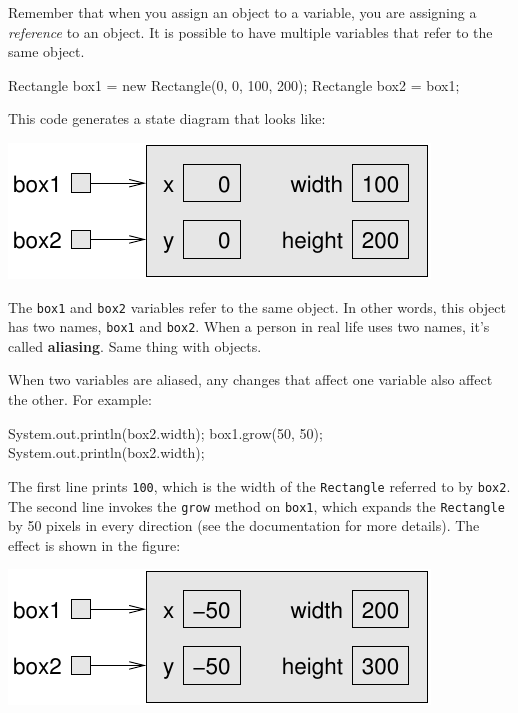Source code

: \documentclass[12pt]{book}
\theoremstyle{exercise}
\newcommand{\java}[1]{\verb"#1"}
\newcommand{\java}[1]{\lstinline{#1}} %
\begin{document}

Remember that when you assign an object to a variable, you are assigning a {\em reference} to an object.
It is possible to have multiple variables that refer to the same object.

\begin{code}
    Rectangle box1 = new Rectangle(0, 0, 100, 200);
    Rectangle box2 = box1;
\end{code}

This code generates a state diagram that looks like:

\begin{center}
\includegraphics{figs/aliasing.pdf}
\end{center}


The \java{box1} and \java{box2} variables refer to the same object.
In other words, this object has two names, \java{box1} and \java{box2}.
When a person in real life uses two names, it's called {\bf aliasing}.
Same thing with objects.

When two variables are aliased, any changes that affect one variable also affect the other.
For example:

\begin{code}
    System.out.println(box2.width);
    box1.grow(50, 50);
    System.out.println(box2.width);
\end{code}

The first line prints {\tt 100}, which is the width of the \java{Rectangle} referred to by \java{box2}.
The second line invokes the \java{grow} method on \java{box1}, which expands the \java{Rectangle} by 50 pixels in every direction (see the documentation for more details).
The effect is shown in the figure:

\begin{center}
\includegraphics{figs/aliasing2.pdf}
\end{center}
\end{document}
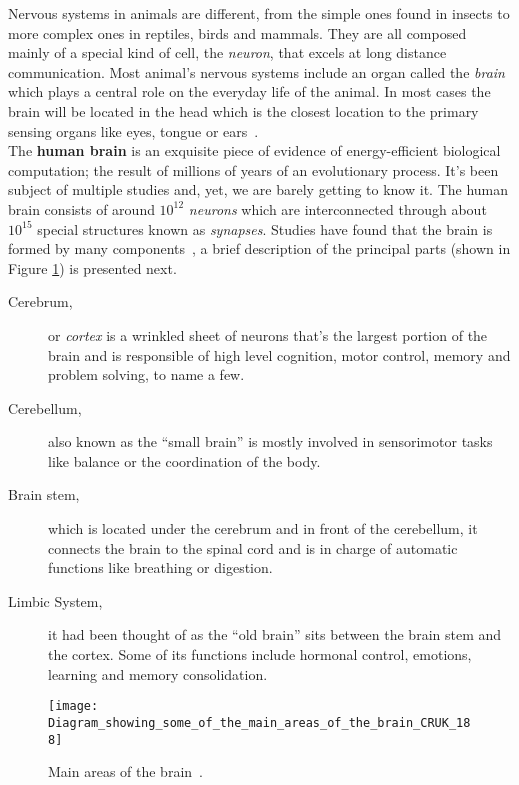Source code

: Nervous systems in animals are different, from the simple ones found in insects to more complex ones in reptiles, birds and mammals. They are all composed mainly of a special kind of cell, the \emph{ neuron}, that excels at long distance communication. Most animal's nervous systems include an organ called the \emph{brain} which plays a central role on the everyday life of the animal. In most cases the brain will be located in the head which is the closest location to the primary sensing organs like eyes, tongue or ears~\cite{scholarpedia-brain}.\\


The \textbf{human brain} is an exquisite piece of evidence of energy-efficient biological computation; the result of millions of years of an evolutionary process. It's been subject of multiple studies and, yet, we are barely getting to know it. The human brain consists of around $10^{12}$ \emph{neurons} which are interconnected through about $10^{15}$ special structures known as \emph{synapses}.
Studies have found that the brain is formed by many components~\cite{thompson2000brain}, a brief description of the principal parts (shown in Figure \ref{fig:brain:components}) is presented next. 
\begin{description}
  \item[Cerebrum,] or \emph{cortex} is a wrinkled sheet of neurons that's the largest portion of the brain and is responsible of high level cognition, motor control, memory and problem solving, to name a few.
  \item[Cerebellum,] also known as the ``small brain'' is mostly involved in sensorimotor tasks like balance or the coordination of the body.
  \item[Brain stem,] which is located under the cerebrum and in front of the cerebellum, it connects the brain to the spinal cord and is in charge of automatic functions like breathing or digestion.
  \item[Limbic System,] it had been thought of as the ``old brain'' sits between the brain stem and the cortex. Some of its functions include hormonal control, emotions, learning and memory consolidation. 
\end{description}

\begin{figure}[hbt]
  \begin{center}
    \texttt{[image: Diagram\_showing\_some\_of\_the\_main\_areas\_of\_the\_brain\_CRUK\_188]}
    \caption{Main areas of the brain~\cite{wikipedia-images}.}
    \label{fig:brain:components}
  \end{center}
  
\end{figure}

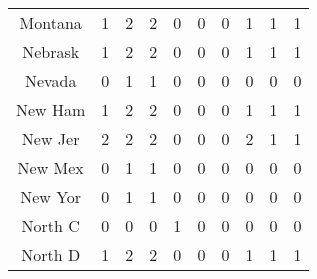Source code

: \begin{longtable}{cp{1.5cm}p{1.5cm}p{1.5cm}p{1.5cm}p{1.5cm}p{1.5cm}p{1.5cm}p{1.5cm}p{1.5cm}}
Montana &                          1 &                             2 &                          2 &                        0 &                           0 &                        0 &                         1 &                            1 &                         1 \\
Nebrask &                          1 &                             2 &                          2 &                        0 &                           0 &                        0 &                         1 &                            1 &                         1 \\
Nevada  &                          0 &                             1 &                          1 &                        0 &                           0 &                        0 &                         0 &                            0 &                         0 \\
New Ham &                          1 &                             2 &                          2 &                        0 &                           0 &                        0 &                         1 &                            1 &                         1 \\
New Jer &                          2 &                             2 &                          2 &                        0 &                           0 &                        0 &                         2 &                            1 &                         1 \\
New Mex &                          0 &                             1 &                          1 &                        0 &                           0 &                        0 &                         0 &                            0 &                         0 \\
New Yor &                          0 &                             1 &                          1 &                        0 &                           0 &                        0 &                         0 &                            0 &                         0 \\
North C &                          0 &                             0 &                          0 &                        1 &                           0 &                        0 &                         0 &                            0 &                         0 \\
North D &                          1 &                             2 &                          2 &                        0 &                           0 &                        0 &                         1 &                            1 &                         1 \\

\end{longtable}
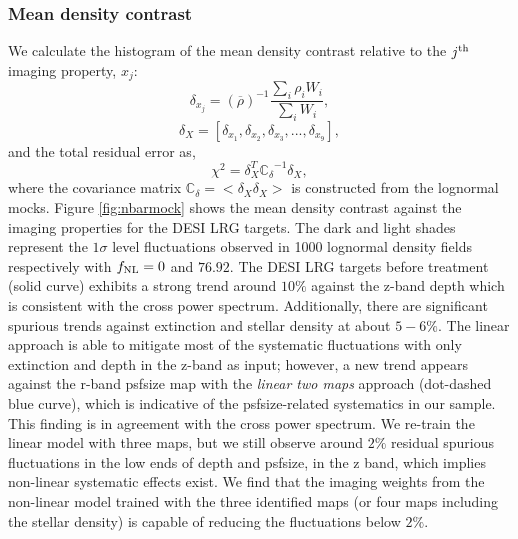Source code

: \subsubsection{Mean density contrast}
We calculate the histogram of the mean density contrast relative to the $j^{\rm th}$ imaging property, $x_{j}$:
\begin{equation}
\delta_{x_{j}} = ({\overline{\rho}})^{-1} \frac{\sum_{i} \rho_{i} W_{i}}{\sum_{i} W_{i}},
\end{equation}
\begin{equation}
\delta_{X} = [\delta_{x_{1}}, \delta_{x_{2}}, \delta_{x_{3}}, ..., \delta_{x_{9}}],
\end{equation}
and the total residual error as,
\begin{equation}
\chi^{2} = \delta_{X}^{T} \mathbb{C_{\delta}}^{-1} \delta_{X},
\end{equation}
where the covariance matrix $\mathbb{C}_{\delta} = < \delta_{X} \delta_{X}>$ is constructed from the lognormal mocks. Figure \ref{fig:nbarmock} shows the mean density contrast against the imaging properties for the DESI LRG targets. The dark and light shades represent the $1\sigma$ level fluctuations observed in 1000 lognormal density fields respectively with $f_{\rm NL}=0$ and $76.92$. The DESI LRG targets before treatment (solid curve) exhibits a strong trend around $10\%$ against the z-band depth which is consistent with the cross power spectrum. Additionally, there are significant spurious trends against extinction and stellar density at about $5-6\%$. The linear approach is able to mitigate most of the systematic fluctuations with only extinction and depth in the z-band as input; however,  a new trend appears against the r-band psfsize map with the \textit{linear two maps} approach (dot-dashed blue curve), which is indicative of the psfsize-related systematics in our sample. This finding is in agreement with the cross power spectrum. We re-train the linear model with three maps, but we still observe around $2\%$ residual spurious fluctuations in the low ends of depth and psfsize, in the z band, which implies non-linear systematic effects exist. We find that the imaging weights from the non-linear model trained with the three identified maps (or four maps including the stellar density) is capable of reducing the fluctuations below $2\%$.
================================
Reproduce the data above without a single change, please, but without its pictures.

Source code

: \documentclass[12pt]{book}
\theoremstyle{exercise}
\newcommand{\java}[1]{\verb"#1"}
\newcommand{\java}[1]{\lstinline{#1}} %
\begin{document}

Remember that when you assign an object to a variable, you are assigning a {\em reference} to an object.
It is possible to have multiple variables that refer to the same object.

\begin{code}
    Rectangle box1 = new Rectangle(0, 0, 100, 200);
    Rectangle box2 = box1;
\end{code}

This code generates a state diagram that looks like:

\begin{center}
\includegraphics{figs/aliasing.pdf}
\end{center}


The \java{box1} and \java{box2} variables refer to the same object.
In other words, this object has two names, \java{box1} and \java{box2}.
When a person in real life uses two names, it's called {\bf aliasing}.
Same thing with objects.

When two variables are aliased, any changes that affect one variable also affect the other.
For example:

\begin{code}
    System.out.println(box2.width);
    box1.grow(50, 50);
    System.out.println(box2.width);
\end{code}

The first line prints {\tt 100}, which is the width of the \java{Rectangle} referred to by \java{box2}.
The second line invokes the \java{grow} method on \java{box1}, which expands the \java{Rectangle} by 50 pixels in every direction (see the documentation for more details).
The effect is shown in the figure:

\begin{center}
\includegraphics{figs/aliasing2.pdf}
\end{center}
\end{document}
Source code

: Nervous systems in animals are different, from the simple ones found in insects to more complex ones in reptiles, birds and mammals. They are all composed mainly of a special kind of cell, the \emph{ neuron}, that excels at long distance communication. Most animal's nervous systems include an organ called the \emph{brain} which plays a central role on the everyday life of the animal. In most cases the brain will be located in the head which is the closest location to the primary sensing organs like eyes, tongue or ears~\cite{scholarpedia-brain}.\\


The \textbf{human brain} is an exquisite piece of evidence of energy-efficient biological computation; the result of millions of years of an evolutionary process. It's been subject of multiple studies and, yet, we are barely getting to know it. The human brain consists of around $10^{12}$ \emph{neurons} which are interconnected through about $10^{15}$ special structures known as \emph{synapses}.
Studies have found that the brain is formed by many components~\cite{thompson2000brain}, a brief description of the principal parts (shown in Figure \ref{fig:brain:components}) is presented next. 
\begin{description}
  \item[Cerebrum,] or \emph{cortex} is a wrinkled sheet of neurons that's the largest portion of the brain and is responsible of high level cognition, motor control, memory and problem solving, to name a few.
  \item[Cerebellum,] also known as the ``small brain'' is mostly involved in sensorimotor tasks like balance or the coordination of the body.
  \item[Brain stem,] which is located under the cerebrum and in front of the cerebellum, it connects the brain to the spinal cord and is in charge of automatic functions like breathing or digestion.
  \item[Limbic System,] it had been thought of as the ``old brain'' sits between the brain stem and the cortex. Some of its functions include hormonal control, emotions, learning and memory consolidation. 
\end{description}

\begin{figure}[hbt]
  \begin{center}
    \texttt{[image: Diagram\_showing\_some\_of\_the\_main\_areas\_of\_the\_brain\_CRUK\_188]}
    \caption{Main areas of the brain~\cite{wikipedia-images}.}
    \label{fig:brain:components}
  \end{center}
  
\end{figure}

Source code

: \begin{longtable}{cp{1.5cm}p{1.5cm}p{1.5cm}p{1.5cm}p{1.5cm}p{1.5cm}p{1.5cm}p{1.5cm}p{1.5cm}}
Montana &                          1 &                             2 &                          2 &                        0 &                           0 &                        0 &                         1 &                            1 &                         1 \\
Nebrask &                          1 &                             2 &                          2 &                        0 &                           0 &                        0 &                         1 &                            1 &                         1 \\
Nevada  &                          0 &                             1 &                          1 &                        0 &                           0 &                        0 &                         0 &                            0 &                         0 \\
New Ham &                          1 &                             2 &                          2 &                        0 &                           0 &                        0 &                         1 &                            1 &                         1 \\
New Jer &                          2 &                             2 &                          2 &                        0 &                           0 &                        0 &                         2 &                            1 &                         1 \\
New Mex &                          0 &                             1 &                          1 &                        0 &                           0 &                        0 &                         0 &                            0 &                         0 \\
New Yor &                          0 &                             1 &                          1 &                        0 &                           0 &                        0 &                         0 &                            0 &                         0 \\
North C &                          0 &                             0 &                          0 &                        1 &                           0 &                        0 &                         0 &                            0 &                         0 \\
North D &                          1 &                             2 &                          2 &                        0 &                           0 &                        0 &                         1 &                            1 &                         1 \\

\end{longtable}
Source code

: \subsubsection{Mean density contrast}
We calculate the histogram of the mean density contrast relative to the $j^{\rm th}$ imaging property, $x_{j}$:
\begin{equation}
\delta_{x_{j}} = ({\overline{\rho}})^{-1} \frac{\sum_{i} \rho_{i} W_{i}}{\sum_{i} W_{i}},
\end{equation}
\begin{equation}
\delta_{X} = [\delta_{x_{1}}, \delta_{x_{2}}, \delta_{x_{3}}, ..., \delta_{x_{9}}],
\end{equation}
and the total residual error as,
\begin{equation}
\chi^{2} = \delta_{X}^{T} \mathbb{C_{\delta}}^{-1} \delta_{X},
\end{equation}
where the covariance matrix $\mathbb{C}_{\delta} = < \delta_{X} \delta_{X}>$ is constructed from the lognormal mocks. Figure \ref{fig:nbarmock} shows the mean density contrast against the imaging properties for the DESI LRG targets. The dark and light shades represent the $1\sigma$ level fluctuations observed in 1000 lognormal density fields respectively with $f_{\rm NL}=0$ and $76.92$. The DESI LRG targets before treatment (solid curve) exhibits a strong trend around $10\%$ against the z-band depth which is consistent with the cross power spectrum. Additionally, there are significant spurious trends against extinction and stellar density at about $5-6\%$. The linear approach is able to mitigate most of the systematic fluctuations with only extinction and depth in the z-band as input; however,  a new trend appears against the r-band psfsize map with the \textit{linear two maps} approach (dot-dashed blue curve), which is indicative of the psfsize-related systematics in our sample. This finding is in agreement with the cross power spectrum. We re-train the linear model with three maps, but we still observe around $2\%$ residual spurious fluctuations in the low ends of depth and psfsize, in the z band, which implies non-linear systematic effects exist. We find that the imaging weights from the non-linear model trained with the three identified maps (or four maps including the stellar density) is capable of reducing the fluctuations below $2\%$.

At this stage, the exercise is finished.